### What you will do:
If a line of the material holds the string "的读取端", please copy it.

Information given Start Marker

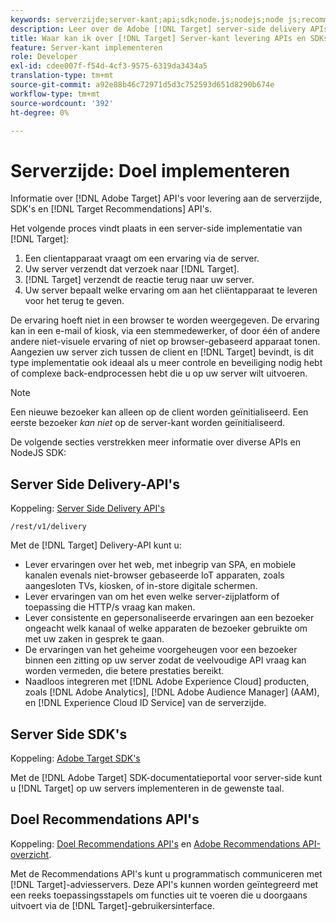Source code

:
 ```yaml
---
keywords: serverzijde;server-kant;api;sdk;node.js;nodejs;node js;recommendations api;api:apis
description: Leer over de Adobe [!DNL Target] server-side delivery APIs, SDKs, and [!DNL Target] Recommendations APIs.
title: Waar kan ik over [!DNL Target] Server-kant levering APIs en SDKs leren?
feature: Server-kant implementeren
role: Developer
exl-id: cdee007f-f54d-4cf3-9575-6319da3434a5
translation-type: tm+mt
source-git-commit: a92e88b46c72971d5d3c752593d651d8290b674e
workflow-type: tm+mt
source-wordcount: '392'
ht-degree: 0%

---
```


# Serverzijde: Doel implementeren

Informatie over [!DNL Adobe Target] API&#39;s voor levering aan de serverzijde, SDK&#39;s en [!DNL Target Recommendations] API&#39;s.

Het volgende proces vindt plaats in een server-side implementatie van [!DNL Target]:

1. Een clientapparaat vraagt om een ervaring via de server.
1. Uw server verzendt dat verzoek naar [!DNL Target].
1. [!DNL Target] verzendt de reactie terug naar uw server.
1. Uw server bepaalt welke ervaring om aan het cliëntapparaat te leveren voor het terug te geven.

De ervaring hoeft niet in een browser te worden weergegeven. De ervaring kan in een e-mail of kiosk, via een stemmedewerker, of door één of andere andere niet-visuele ervaring of niet op browser-gebaseerd apparaat tonen. Aangezien uw server zich tussen de client en [!DNL Target] bevindt, is dit type implementatie ook ideaal als u meer controle en beveiliging nodig hebt of complexe back-endprocessen hebt die u op uw server wilt uitvoeren.

>[!NOTE]
>
>Een nieuwe bezoeker kan alleen op de client worden geïnitialiseerd. Een eerste bezoeker *kan niet* op de server-kant worden geïnitialiseerd.

De volgende secties verstrekken meer informatie over diverse APIs en NodeJS SDK:

## Server Side Delivery-API&#39;s

Koppeling: [Server Side Delivery API&#39;s](https://developers.adobetarget.com/api/delivery-api/)

`/rest/v1/delivery`

Met de [!DNL Target] Delivery-API kunt u:

* Lever ervaringen over het web, met inbegrip van SPA, en mobiele kanalen evenals niet-browser gebaseerde IoT apparaten, zoals aangesloten TVs, kiosken, of in-store digitale schermen.
* Lever ervaringen van om het even welke server-zijplatform of toepassing die HTTP/s vraag kan maken.
* Lever consistente en gepersonaliseerde ervaringen aan een bezoeker ongeacht welk kanaal of welke apparaten de bezoeker gebruikte om met uw zaken in gesprek te gaan.
* De ervaringen van het geheime voorgeheugen voor een bezoeker binnen een zitting op uw server zodat de veelvoudige API vraag kan worden vermeden, die betere prestaties bereikt.
* Naadloos integreren met [!DNL Adobe Experience Cloud] producten, zoals [!DNL Adobe Analytics], [!DNL Adobe Audience Manager] (AAM), en [!DNL Experience Cloud ID Service] van de serverzijde.

## Server Side SDK&#39;s

Koppeling: [Adobe Target SDK&#39;s](https://adobetarget-sdks.gitbook.io/docs/)

Met de [!DNL Adobe Target] SDK-documentatieportal voor server-side kunt u [!DNL Target] op uw servers implementeren in de gewenste taal.

## Doel Recommendations API&#39;s

Koppeling: [Doel Recommendations API&#39;s](https://developers.adobetarget.com/api/recommendations) en [Adobe Recommendations API-overzicht](https://experienceleague.adobe.com/docs/target-learn/recommendations-api-tutorial/recs-api-overview.html).

Met de Recommendations API&#39;s kunt u programmatisch communiceren met [!DNL Target]-adviesservers. Deze API&#39;s kunnen worden geïntegreerd met een reeks toepassingsstapels om functies uit te voeren die u doorgaans uitvoert via de [!DNL Target]-gebruikersinterface.
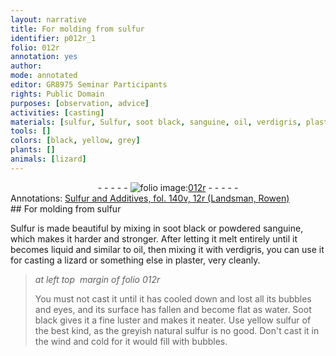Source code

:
 ```yaml
---
layout: narrative
title: For molding from sulfur
identifier: p012r_1
folio: 012r
annotation: yes
author:
mode: annotated
editor: GR8975 Seminar Participants
rights: Public Domain
purposes: [observation, advice]
activities: [casting]
materials: [sulfur, Sulfur, soot black, sanguine, oil, verdigris, plaster, water, Soot black]
tools: []
colors: [black, yellow, grey]
plants: []
animals: [lizard]
---
```


 <div class="folio" align="center">- - - - - <a href="http://gallica.bnf.fr/ark:/12148/btv1b10500001g/f29.image" target="_blank"><img src="https://cu-mkp.github.io/GR8975-edition/assets/photo-icon.png" alt="folio image: " style="display:inline-block; margin-bottom:-3px;"/>012r</a> - - - - - </div> <div class="annotation" align="left">Annotations:
<a href="https://drive.google.com/drive/folders/0BwJi-u8sfkVDflhIMDlEVnBRZU4xcnNFVTVQcURmNzdqUHJGTDNFdzk1MEdld2Jsenk0bDA" target="_blank">Sulfur and Additives, fol. 140v, 12r (Landsman, Rowen)</a>
 </div> 
## For molding from <span class="material">sulfur</span>

 
 <span class="activity"></span>  <span class="material">Sulfur</span> is made beautiful by mixing in <span class="material">soot <span class="color">black</span></span> or <span class="material_format">powdered <span class="material">sanguine</span></span>, which makes it harder and stronger. After letting it melt entirely until it becomes liquid and similar to <span class="material">oil</span>, then mixing it with <span class="material">verdigris</span>, you can use it for casting a <span class="animal">lizard</span> or something else in <span class="material">plaster</span>, very cleanly.
 
> *at left top  margin of folio 012r*
> 
>  <span class="activity"></span> You must not cast it until it has cooled down and lost all its bubbles and eyes, and its surface has fallen and become flat as <span class="material">water</span>. <span class="material">Soot black</span> gives it a fine luster and makes it neater. Use <span class="material_format"><span class="color">yellow</span> <span class="material">sulfur</span> of the best kind</span>, as the <span class="material_format"><span class="color">grey</span>ish natural <span class="material">sulfur</span></span> is no good. Don't cast it in the wind and cold for it would fill with bubbles. 
 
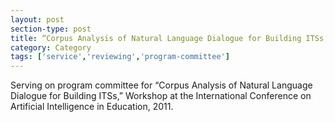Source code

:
 ```yaml
---
layout: post
section-type: post
title: “Corpus Analysis of Natural Language Dialogue for Building ITSs,” Workshop at the International Conference on Artificial Intelligence in Education.
category: Category
tags: ['service','reviewing','program-committee']
---
```

Serving on program committee for “Corpus Analysis of Natural Language Dialogue for Building ITSs,” Workshop at the International Conference on Artificial Intelligence in Education, 2011.

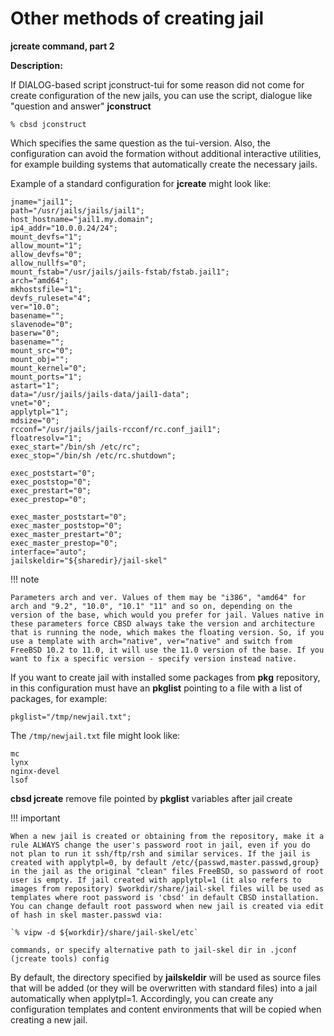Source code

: # Other methods of creating jail

**jcreate command, part 2**

**Description:**

If DIALOG-based script jconstruct-tui for some reason did not come for create configuration of the new jails, you can use the script, dialogue like "question and answer" **jconstruct**

```
% cbsd jconstruct
```

Which specifies the same question as the tui-version. Also, the configuration can avoid the formation without additional interactive utilities, for example building systems that automatically create the necessary jails.

Example of a standard configuration for **jcreate** might look like:

```
jname="jail1";
path="/usr/jails/jails/jail1";
host_hostname="jail1.my.domain";
ip4_addr="10.0.0.24/24";
mount_devfs="1";
allow_mount="1";
allow_devfs="0";
allow_nullfs="0";
mount_fstab="/usr/jails/jails-fstab/fstab.jail1";
arch="amd64";
mkhostsfile="1";
devfs_ruleset="4";
ver="10.0";
basename="";
slavenode="0";
baserw="0";
basename="";
mount_src="0";
mount_obj="";
mount_kernel="0";
mount_ports="1";
astart="1";
data="/usr/jails/jails-data/jail1-data";
vnet="0";
applytpl="1";
mdsize="0";
rcconf="/usr/jails/jails-rcconf/rc.conf_jail1";
floatresolv="1";
exec_start="/bin/sh /etc/rc";
exec_stop="/bin/sh /etc/rc.shutdown";

exec_poststart="0";
exec_poststop="0";
exec_prestart="0";
exec_prestop="0";

exec_master_poststart="0";
exec_master_poststop="0";
exec_master_prestart="0";
exec_master_prestop="0";
interface="auto";
jailskeldir="${sharedir}/jail-skel"
```

!!! note

    Parameters arch and ver. Values of them may be "i386", "amd64" for arch and "9.2", "10.0", "10.1" "11" and so on, depending on the version of the base, which would you prefer for jail. Values native in these parameters force CBSD always take the version and architecture that is running the node, which makes the floating version. So, if you use a template with arch="native", ver="native" and switch from FreeBSD 10.2 to 11.0, it will use the 11.0 version of the base. If you want to fix a specific version - specify version instead native.

If you want to create jail with installed some packages from **pkg** repository, in this configuration must have an **pkglist** pointing to a file with a list of packages, for example:

```
pkglist="/tmp/newjail.txt";
```
The `/tmp/newjail.txt` file might look like:

```
mc
lynx
nginx-devel
lsof
```

**cbsd jcreate** remove file pointed by **pkglist** variables after jail create

!!! important

    When a new jail is created or obtaining from the repository, make it a rule ALWAYS change the user's password root in jail, even if you do not plan to run it ssh/ftp/rsh and similar services. If the jail is created with applytpl=0, by default /etc/{passwd,master.passwd,group} in the jail as the original "clean" files FreeBSD, so password of root user is empty. If jail created with applytpl=1 (it also refers to images from repository) $workdir/share/jail-skel files will be used as templates where root password is 'cbsd' in default CBSD installation. You can change default root password when new jail is created via edit of hash in skel master.passwd via:
    
    `% vipw -d ${workdir}/share/jail-skel/etc`
    
    commands, or specify alternative path to jail-skel dir in .jconf (jcreate tools) config

By default, the directory specified by **jailskeldir** will be used as source files that will be added (or they will be overwritten with standard files) into a jail automatically when applytpl=1. Accordingly, you can create any configuration templates and content environments that will be copied when creating a new jail.

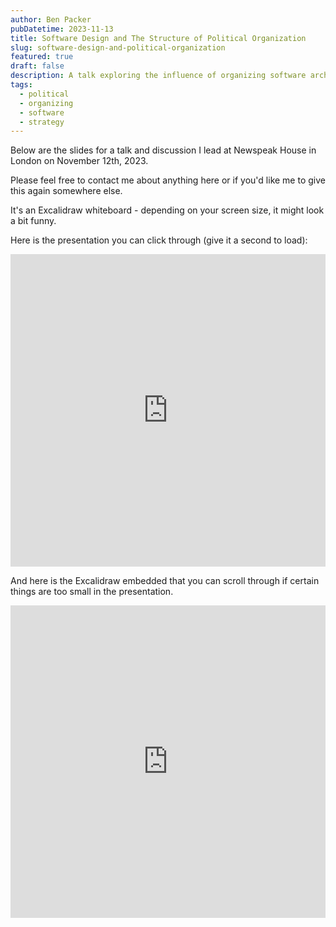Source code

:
 ```yaml
---
author: Ben Packer
pubDatetime: 2023-11-13
title: Software Design and The Structure of Political Organization
slug: software-design-and-political-organization
featured: true
draft: false
description: A talk exploring the influence of organizing software architecture and the resulting political organization
tags:
  - political
  - organizing
  - software
  - strategy
---
```


Below are the slides for a talk and discussion I lead at Newspeak House in London on November 12th, 2023.

Please feel free to contact me about anything here or if you'd like me to give this again somewhere else.

It's an Excalidraw whiteboard - depending on your screen size, it might look a bit funny.

Here is the presentation you can click through (give it a second to load):
<iframe src="https://link.excalidraw.com/p/readonly/P5A3ePJq1f7eR9lgdpK6" width="100%" height="500px" style="border: none;"></iframe>

And here is the Excalidraw embedded that you can scroll through if certain things are too small in the presentation.

<iframe src="https://link.excalidraw.com/readonly/GCKRCvvcPoJGpbZHRnJp" width="100%" height="500px" style="border: none;"></iframe>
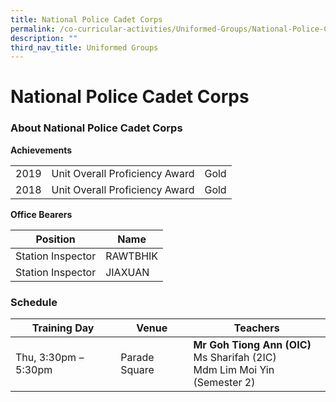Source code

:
 ```yaml
---
title: National Police Cadet Corps
permalink: /co-curricular-activities/Uniformed-Groups/National-Police-Cadet-Corps/permalink
description: ""
third_nav_title: Uniformed Groups
---
```

National Police Cadet Corps
===========================




### About National Police Cadet Corps
**Achievements**

|  |  |  |
|---|---|---|
| 2019 | Unit Overall Proficiency Award | Gold |
| 2018 | Unit Overall Proficiency Award | Gold |


**Office Bearers**

| Position | Name |
|---|---|
| Station Inspector | RAWTBHIK  |
| Station Inspector | JIAXUAN |

### Schedule

| Training Day | Venue | Teachers |
|---|---|---|
| Thu, 3:30pm – 5:30pm | Parade Square | **Mr Goh Tiong Ann (OIC)**<br>Ms Sharifah (2IC)<br>Mdm Lim Moi Yin (Semester 2) |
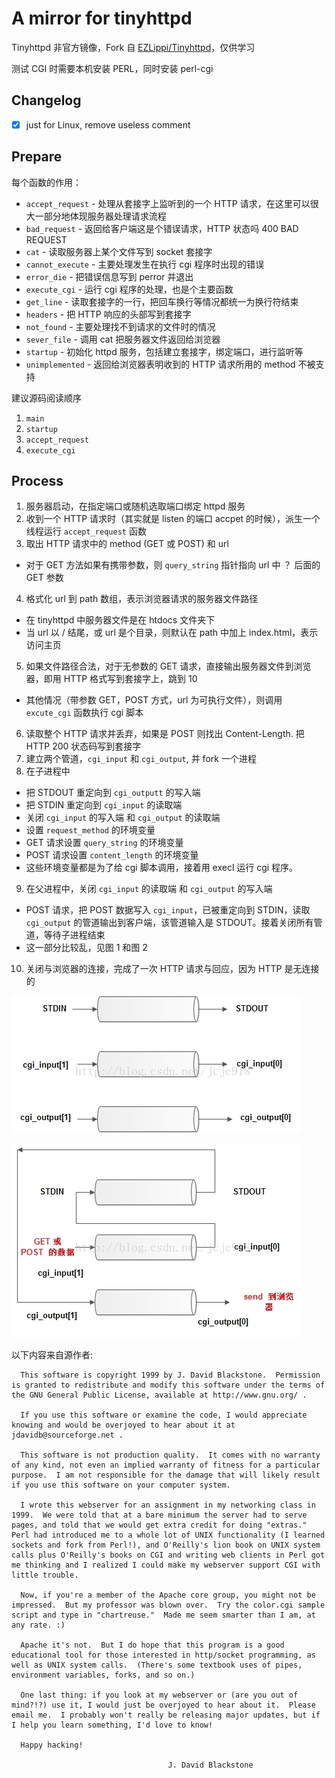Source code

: A mirror for tinyhttpd
===

Tinyhttpd 非官方镜像，Fork 自 [EZLippi/Tinyhttpd](https://github.com/EZLippi/Tinyhttpd)，仅供学习

测试 CGI 时需要本机安装 PERL，同时安装 perl-cgi

## Changelog

* [x] just for Linux, remove useless comment

## Prepare

每个函数的作用：

* `accept_request` - 处理从套接字上监听到的一个 HTTP 请求，在这里可以很大一部分地体现服务器处理请求流程
* `bad_request` -  返回给客户端这是个错误请求，HTTP 状态吗 400 BAD REQUEST
* `cat` - 读取服务器上某个文件写到 socket 套接字
* `cannot_execute` - 主要处理发生在执行 cgi 程序时出现的错误
* `error_die` - 把错误信息写到 perror 并退出
* `execute_cgi` - 运行 cgi 程序的处理，也是个主要函数
* `get_line` - 读取套接字的一行，把回车换行等情况都统一为换行符结束
* `headers` - 把 HTTP 响应的头部写到套接字
* `not_found` - 主要处理找不到请求的文件时的情况
* `sever_file` - 调用 cat 把服务器文件返回给浏览器
* `startup` - 初始化 httpd 服务，包括建立套接字，绑定端口，进行监听等
* `unimplemented` - 返回给浏览器表明收到的 HTTP 请求所用的 method 不被支持

建议源码阅读顺序

1. `main`
2. `startup`
3. `accept_request`
4. `execute_cgi`

## Process

1. 服务器启动，在指定端口或随机选取端口绑定 httpd 服务
2. 收到一个 HTTP 请求时（其实就是 listen 的端口 accpet 的时候），派生一个线程运行 `accept_request` 函数
3. 取出 HTTP 请求中的 method (GET 或 POST) 和 url
  - 对于 GET 方法如果有携带参数，则 `query_string` 指针指向 url 中 ？ 后面的 GET 参数
4. 格式化 url 到 path 数组，表示浏览器请求的服务器文件路径
  - 在 tinyhttpd 中服务器文件是在 htdocs 文件夹下
  - 当 url 以 / 结尾，或 url 是个目录，则默认在 path 中加上 index.html，表示访问主页
5. 如果文件路径合法，对于无参数的 GET 请求，直接输出服务器文件到浏览器，即用 HTTP 格式写到套接字上，跳到 10
  - 其他情况（带参数 GET，POST 方式，url 为可执行文件），则调用 `excute_cgi` 函数执行 cgi 脚本
6. 读取整个 HTTP 请求并丢弃，如果是 POST 则找出 Content-Length. 把 HTTP 200 状态码写到套接字
7. 建立两个管道，`cgi_input` 和 `cgi_output`, 并 fork 一个进程
8. 在子进程中
  - 把 STDOUT 重定向到 `cgi_outputt` 的写入端
  - 把 STDIN 重定向到 `cgi_input` 的读取端
  - 关闭 `cgi_input` 的写入端 和 `cgi_output` 的读取端
  - 设置 `request_method` 的环境变量
  - GET 请求设置 `query_string` 的环境变量
  - POST 请求设置 `content_length` 的环境变量
  - 这些环境变量都是为了给 cgi 脚本调用，接着用 execl 运行 cgi 程序。
9. 在父进程中，关闭 `cgi_input` 的读取端 和 `cgi_output` 的写入端
  - POST 请求，把 POST 数据写入 `cgi_input`，已被重定向到 STDIN，读取 `cgi_output` 的管道输出到客户端，该管道输入是 STDOUT。接着关闭所有管道，等待子进程结束
  - 这一部分比较乱，见图 1 和图 2
10. 关闭与浏览器的连接，完成了一次 HTTP 请求与回应，因为 HTTP 是无连接的

![Pic 1](static/1.jpeg)

![Pic 2](static/2.jpeg)

以下内容来自源作者:

```
  This software is copyright 1999 by J. David Blackstone.  Permission
is granted to redistribute and modify this software under the terms of
the GNU General Public License, available at http://www.gnu.org/ .

  If you use this software or examine the code, I would appreciate
knowing and would be overjoyed to hear about it at
jdavidb@sourceforge.net .

  This software is not production quality.  It comes with no warranty
of any kind, not even an implied warranty of fitness for a particular
purpose.  I am not responsible for the damage that will likely result
if you use this software on your computer system.

  I wrote this webserver for an assignment in my networking class in
1999.  We were told that at a bare minimum the server had to serve
pages, and told that we would get extra credit for doing "extras."
Perl had introduced me to a whole lot of UNIX functionality (I learned
sockets and fork from Perl!), and O'Reilly's lion book on UNIX system
calls plus O'Reilly's books on CGI and writing web clients in Perl got
me thinking and I realized I could make my webserver support CGI with
little trouble.

  Now, if you're a member of the Apache core group, you might not be
impressed.  But my professor was blown over.  Try the color.cgi sample
script and type in "chartreuse."  Made me seem smarter than I am, at
any rate. :)

  Apache it's not.  But I do hope that this program is a good
educational tool for those interested in http/socket programming, as
well as UNIX system calls.  (There's some textbook uses of pipes,
environment variables, forks, and so on.)

  One last thing: if you look at my webserver or (are you out of
mind?!?) use it, I would just be overjoyed to hear about it.  Please
email me.  I probably won't really be releasing major updates, but if
I help you learn something, I'd love to know!

  Happy hacking!

                                   J. David Blackstone
```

Information given End Marker

### Answer to this exercise:
  - 把 STDIN 重定向到 `cgi_input` 的读取端
  - 关闭 `cgi_input` 的写入端 和 `cgi_output` 的读取端
9. 在父进程中，关闭 `cgi_input` 的读取端 和 `cgi_output` 的写入端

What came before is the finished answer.